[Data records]
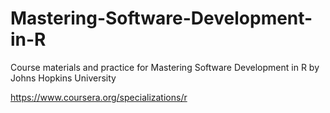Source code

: # Mastering-Software-Development-in-R
Course materials and practice for Mastering Software Development in R by Johns Hopkins University

https://www.coursera.org/specializations/r
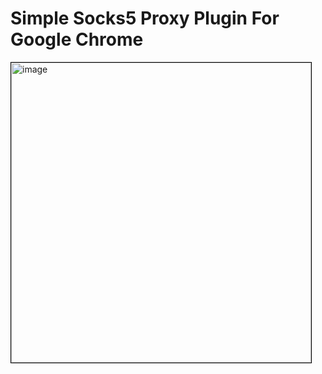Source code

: # Simple Socks5 Proxy Plugin For Google Chrome


<img width="480" style="border:1px solid black;" alt="image" src="https://github.com/user-attachments/assets/4065f492-111f-49bf-adcd-71c94f43df06" />

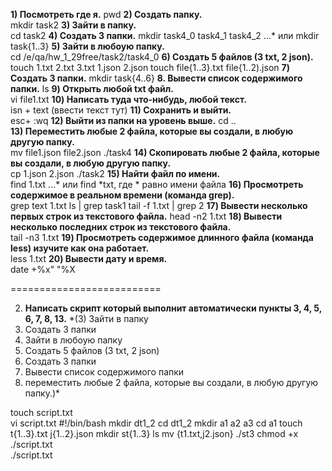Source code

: **1) Посмотреть где я.**
pwd
**2) Создать папку.**	
mkdir task2
**3) Зайти в папку.**	
cd task2
**4) Создать 3 папки.**	
mkdir task4_0 task4_1 task4_2
...* или mkdir task{1..3}
**5) Зайти в любоую папку.**	 
cd /e/qa/hw_1_29free/task2/task4_0
**6) Создать 5 файлов (3 txt, 2 json).**	
touch 1.txt 2.txt 3.txt 1.json 2.json
touch file{1..3}.txt file{1..2).json
**7) Создать 3 папки.**	
mkdir task{4..6}
**8. Вывести список содержимого папки.**
ls
**9) Открыть любой txt файл.**	
vi file1.txt
**10) Написать туда что-нибудь, любой текст.**	
isn + text (ввести текст тут)
**11) Сохранить и выйти.**	
esc+ :wq
**12) Выйти из папки на уровень выше.**	
cd ..	
**13) Переместить любые 2 файла, которые вы создали, в любую другую папку.**	
mv file1.json file2.json ./task4
**14) Скопировать любые 2 файла, которые вы создали, в любую другую папку.**	
cp 1.json 2.json ./task2
**15) Найти файл по имени.**	
find 1.txt
...* или find *txt, где * равно имени файла
**16) Просмотреть содержимое в реальном времени (команда grep).**	
grep text 1.txt
ls | grep task1
tail -f 1.txt | grep 2
**17) Вывести несколько первых строк из текстового файла.**	
head -n2 1.txt
**18) Вывести несколько последних строк из текстового файла.**	
tail -n3 1.txt
**19) Просмотреть содержимое длинного файла (команда less) изучите как она работает.**	
less 1.txt
**20) Вывести дату и время.**	
date +%x" "%X

==========================

2) **Написать скрипт который выполнит автоматически пункты 3, 4, 5, 6, 7, 8, 13.**
  *(3) Зайти в папку
  4) Создать 3 папки
  5) Зайти в любоую папку
  6) Создать 5 файлов (3 txt, 2 json)
  7) Создать 3 папки
  8) Вывести список содержимого папки
  13) переместить любые 2 файла, которые вы создали, в любую другую папку.)*

touch script.txt	
vi script.txt	#!/bin/bash
                mkdir dt1_2
		cd dt1_2
		mkdir a1 a2 a3
		cd a1
		touch t{1..3}.txt j{1..2}.json
		mkdir st{1..3}
		ls
		mv {t1.txt,j2.json} ./st3
chmod +x ./script.txt	
./script.txt	
	
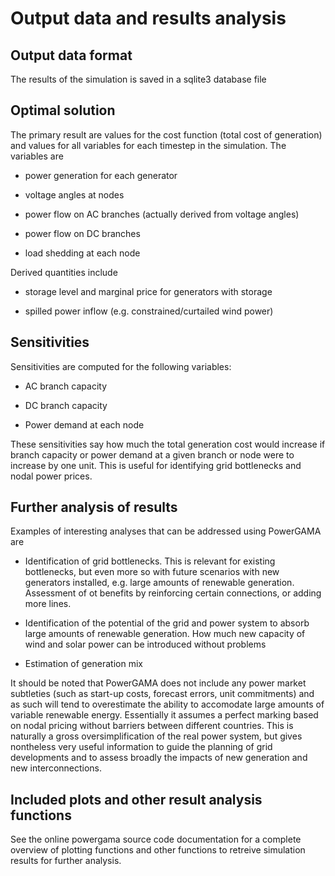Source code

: # Output data and results analysis

## Output data format
The results of the simulation is saved in a sqlite3 database file

## Optimal solution

The primary result are values for the cost function (total cost of
generation) and values for all variables for each timestep in the
simulation. The variables are

-   power generation for each generator

-   voltage angles at nodes

-   power flow on AC branches (actually derived from voltage angles)

-   power flow on DC branches

-   load shedding at each node

Derived quantities include

-   storage level and marginal price for generators with storage

-   spilled power inflow (e.g. constrained/curtailed wind power)

## Sensitivities

Sensitivities are computed for the following variables:

-   AC branch capacity

-   DC branch capacity

-   Power demand at each node

These sensitivities say how much the total generation cost would
increase if branch capacity or power demand at a given branch or node
were to increase by one unit. This is useful for identifying grid
bottlenecks and nodal power prices.

## Further analysis of results

Examples of interesting analyses that can be addressed using PowerGAMA
are

-   Identification of grid bottlenecks. This is relevant for existing
    bottlenecks, but even more so with future scenarios with new
    generators installed, e.g. large amounts of renewable generation.
    Assessment of ot benefits by reinforcing certain connections, or
    adding more lines.

-   Identification of the potential of the grid and power system to
    absorb large amounts of renewable generation. How much new capacity
    of wind and solar power can be introduced without problems

-   Estimation of generation mix

It should be noted that PowerGAMA does not include any power market
subtleties (such as start-up costs, forecast errors, unit commitments)
and as such will tend to overestimate the ability to accomodate large
amounts of variable renewable energy. Essentially it assumes a perfect
marking based on nodal pricing without barriers between different
countries. This is naturally a gross oversimplification of the real
power system, but gives nontheless very useful information to guide the
planning of grid developments and to assess broadly the impacts of new
generation and new interconnections.

## Included plots and other result analysis functions

See the online powergama source code documentation for a complete
overview of plotting functions and other functions to retreive
simulation results for further analysis.
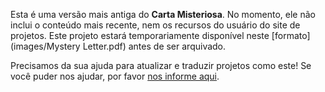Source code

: Esta é uma versão mais antiga do **Carta Misteriosa**. No momento, ele não inclui o conteúdo mais recente, nem os recursos do usuário do site de projetos. Este projeto estará temporariamente disponível neste [formato](images/Mystery Letter.pdf) antes de ser arquivado. 

Precisamos da sua ajuda para atualizar e traduzir projetos como este! Se você puder nos ajudar, por favor [nos informe aqui](https://rpf.io/translators). 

• **WORK REQUIRED**
Give the data again word for word, without pictures.

• **YOUR RESPONSE**
Source code

: # Mastering-Software-Development-in-R
Course materials and practice for Mastering Software Development in R by Johns Hopkins University

https://www.coursera.org/specializations/r
Source code

: # Simple Socks5 Proxy Plugin For Google Chrome


<img width="480" style="border:1px solid black;" alt="image" src="https://github.com/user-attachments/assets/4065f492-111f-49bf-adcd-71c94f43df06" />

Source code

: **1) Посмотреть где я.**
pwd
**2) Создать папку.**	
mkdir task2
**3) Зайти в папку.**	
cd task2
**4) Создать 3 папки.**	
mkdir task4_0 task4_1 task4_2
...* или mkdir task{1..3}
**5) Зайти в любоую папку.**	 
cd /e/qa/hw_1_29free/task2/task4_0
**6) Создать 5 файлов (3 txt, 2 json).**	
touch 1.txt 2.txt 3.txt 1.json 2.json
touch file{1..3}.txt file{1..2).json
**7) Создать 3 папки.**	
mkdir task{4..6}
**8. Вывести список содержимого папки.**
ls
**9) Открыть любой txt файл.**	
vi file1.txt
**10) Написать туда что-нибудь, любой текст.**	
isn + text (ввести текст тут)
**11) Сохранить и выйти.**	
esc+ :wq
**12) Выйти из папки на уровень выше.**	
cd ..	
**13) Переместить любые 2 файла, которые вы создали, в любую другую папку.**	
mv file1.json file2.json ./task4
**14) Скопировать любые 2 файла, которые вы создали, в любую другую папку.**	
cp 1.json 2.json ./task2
**15) Найти файл по имени.**	
find 1.txt
...* или find *txt, где * равно имени файла
**16) Просмотреть содержимое в реальном времени (команда grep).**	
grep text 1.txt
ls | grep task1
tail -f 1.txt | grep 2
**17) Вывести несколько первых строк из текстового файла.**	
head -n2 1.txt
**18) Вывести несколько последних строк из текстового файла.**	
tail -n3 1.txt
**19) Просмотреть содержимое длинного файла (команда less) изучите как она работает.**	
less 1.txt
**20) Вывести дату и время.**	
date +%x" "%X

==========================

2) **Написать скрипт который выполнит автоматически пункты 3, 4, 5, 6, 7, 8, 13.**
  *(3) Зайти в папку
  4) Создать 3 папки
  5) Зайти в любоую папку
  6) Создать 5 файлов (3 txt, 2 json)
  7) Создать 3 папки
  8) Вывести список содержимого папки
  13) переместить любые 2 файла, которые вы создали, в любую другую папку.)*

touch script.txt	
vi script.txt	#!/bin/bash
                mkdir dt1_2
		cd dt1_2
		mkdir a1 a2 a3
		cd a1
		touch t{1..3}.txt j{1..2}.json
		mkdir st{1..3}
		ls
		mv {t1.txt,j2.json} ./st3
chmod +x ./script.txt	
./script.txt	
	
Source code

: # Output data and results analysis

## Output data format
The results of the simulation is saved in a sqlite3 database file

## Optimal solution

The primary result are values for the cost function (total cost of
generation) and values for all variables for each timestep in the
simulation. The variables are

-   power generation for each generator

-   voltage angles at nodes

-   power flow on AC branches (actually derived from voltage angles)

-   power flow on DC branches

-   load shedding at each node

Derived quantities include

-   storage level and marginal price for generators with storage

-   spilled power inflow (e.g. constrained/curtailed wind power)

## Sensitivities

Sensitivities are computed for the following variables:

-   AC branch capacity

-   DC branch capacity

-   Power demand at each node

These sensitivities say how much the total generation cost would
increase if branch capacity or power demand at a given branch or node
were to increase by one unit. This is useful for identifying grid
bottlenecks and nodal power prices.

## Further analysis of results

Examples of interesting analyses that can be addressed using PowerGAMA
are

-   Identification of grid bottlenecks. This is relevant for existing
    bottlenecks, but even more so with future scenarios with new
    generators installed, e.g. large amounts of renewable generation.
    Assessment of ot benefits by reinforcing certain connections, or
    adding more lines.

-   Identification of the potential of the grid and power system to
    absorb large amounts of renewable generation. How much new capacity
    of wind and solar power can be introduced without problems

-   Estimation of generation mix

It should be noted that PowerGAMA does not include any power market
subtleties (such as start-up costs, forecast errors, unit commitments)
and as such will tend to overestimate the ability to accomodate large
amounts of variable renewable energy. Essentially it assumes a perfect
marking based on nodal pricing without barriers between different
countries. This is naturally a gross oversimplification of the real
power system, but gives nontheless very useful information to guide the
planning of grid developments and to assess broadly the impacts of new
generation and new interconnections.

## Included plots and other result analysis functions

See the online powergama source code documentation for a complete
overview of plotting functions and other functions to retreive
simulation results for further analysis.
Source code

: Esta é uma versão mais antiga do **Carta Misteriosa**. No momento, ele não inclui o conteúdo mais recente, nem os recursos do usuário do site de projetos. Este projeto estará temporariamente disponível neste [formato](images/Mystery Letter.pdf) antes de ser arquivado. 

Precisamos da sua ajuda para atualizar e traduzir projetos como este! Se você puder nos ajudar, por favor [nos informe aqui](https://rpf.io/translators). 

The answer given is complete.